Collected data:
== Segment start ==

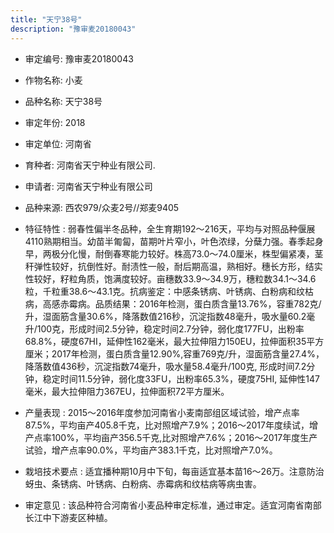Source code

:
 ```yaml
---
title: "天宁38号"
description: "豫审麦20180043"
---
```

* 审定编号:  豫审麦20180043

*  作物名称:  小麦

*  品种名称:  天宁38号

*  审定年份:  2018

*  审定单位:  河南省

* 育种者:  河南省天宁种业有限公司.

*  申请者:  河南省天宁种业有限公司

*  品种来源:  西农979/众麦2号//郑麦9405

*  特征特性 : 
弱春性偏半冬品种，全生育期192～216天，平均与对照品种偃展4110熟期相当。幼苗半匍匐，苗期叶片窄小，叶色浓绿，分蘖力强。春季起身早，两极分化慢，耐倒春寒能力较好。株高73.0～74.0厘米，株型偏紧凑，茎秆弹性较好，抗倒性好。耐渍性一般，耐后期高温，熟相好。穗长方形，结实性较好，籽粒角质，饱满度较好。亩穗数33.9～34.9万，穗粒数34.1～34.6粒，千粒重38.6～43.1克。抗病鉴定：中感条锈病、叶锈病、白粉病和纹枯病，高感赤霉病。品质结果：2016年检测，蛋白质含量13.76%，容重782克/升，湿面筋含量30.6%，降落数值216秒，沉淀指数48毫升，吸水量60.2毫升/100克，形成时间2.5分钟，稳定时间2.7分钟，弱化度177FU，出粉率68.8%，硬度67HI，延伸性162毫米，最大拉伸阻力150EU，拉伸面积35平方厘米；2017年检测，蛋白质含量12.90%,容重769克/升，湿面筋含量27.4%，降落数值436秒，沉淀指数74毫升，吸水量58.4毫升/100克, 形成时间7.2分钟，稳定时间11.5分钟，弱化度33FU，出粉率65.3%，硬度75HI, 延伸性147毫米，最大拉伸阻力367EU，拉伸面积72平方厘米。
 
*  产量表现 : 
2015～2016年度参加河南省小麦南部组区域试验，增产点率87.5%，平均亩产405.8千克，比对照增产7.9%；2016～2017年度续试，增产点率100%，平均亩产356.5千克,比对照增产7.6%；2016～2017年度生产试验，增产点率90.0%，平均亩产383.1千克，比对照增产7.0%。

*  栽培技术要点 : 
适宜播种期10月中下旬，每亩适宜基本苗16～26万。注意防治蚜虫、条锈病、叶锈病、白粉病、赤霉病和纹枯病等病虫害。

*  审定意见 : 
该品种符合河南省小麦品种审定标准，通过审定。适宜河南省南部长江中下游麦区种植。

== Segment end ==

DESCRIPTION OF THE TASK: The reply should contain all of the data above, word for word, with no pictures.

YOUR RESPONSE:
Source code

:
 ```yaml
---
title: "天宁38号"
description: "豫审麦20180043"
---
```

* 审定编号:  豫审麦20180043

*  作物名称:  小麦

*  品种名称:  天宁38号

*  审定年份:  2018

*  审定单位:  河南省

* 育种者:  河南省天宁种业有限公司.

*  申请者:  河南省天宁种业有限公司

*  品种来源:  西农979/众麦2号//郑麦9405

*  特征特性 : 
弱春性偏半冬品种，全生育期192～216天，平均与对照品种偃展4110熟期相当。幼苗半匍匐，苗期叶片窄小，叶色浓绿，分蘖力强。春季起身早，两极分化慢，耐倒春寒能力较好。株高73.0～74.0厘米，株型偏紧凑，茎秆弹性较好，抗倒性好。耐渍性一般，耐后期高温，熟相好。穗长方形，结实性较好，籽粒角质，饱满度较好。亩穗数33.9～34.9万，穗粒数34.1～34.6粒，千粒重38.6～43.1克。抗病鉴定：中感条锈病、叶锈病、白粉病和纹枯病，高感赤霉病。品质结果：2016年检测，蛋白质含量13.76%，容重782克/升，湿面筋含量30.6%，降落数值216秒，沉淀指数48毫升，吸水量60.2毫升/100克，形成时间2.5分钟，稳定时间2.7分钟，弱化度177FU，出粉率68.8%，硬度67HI，延伸性162毫米，最大拉伸阻力150EU，拉伸面积35平方厘米；2017年检测，蛋白质含量12.90%,容重769克/升，湿面筋含量27.4%，降落数值436秒，沉淀指数74毫升，吸水量58.4毫升/100克, 形成时间7.2分钟，稳定时间11.5分钟，弱化度33FU，出粉率65.3%，硬度75HI, 延伸性147毫米，最大拉伸阻力367EU，拉伸面积72平方厘米。
 
*  产量表现 : 
2015～2016年度参加河南省小麦南部组区域试验，增产点率87.5%，平均亩产405.8千克，比对照增产7.9%；2016～2017年度续试，增产点率100%，平均亩产356.5千克,比对照增产7.6%；2016～2017年度生产试验，增产点率90.0%，平均亩产383.1千克，比对照增产7.0%。

*  栽培技术要点 : 
适宜播种期10月中下旬，每亩适宜基本苗16～26万。注意防治蚜虫、条锈病、叶锈病、白粉病、赤霉病和纹枯病等病虫害。

*  审定意见 : 
该品种符合河南省小麦品种审定标准，通过审定。适宜河南省南部长江中下游麦区种植。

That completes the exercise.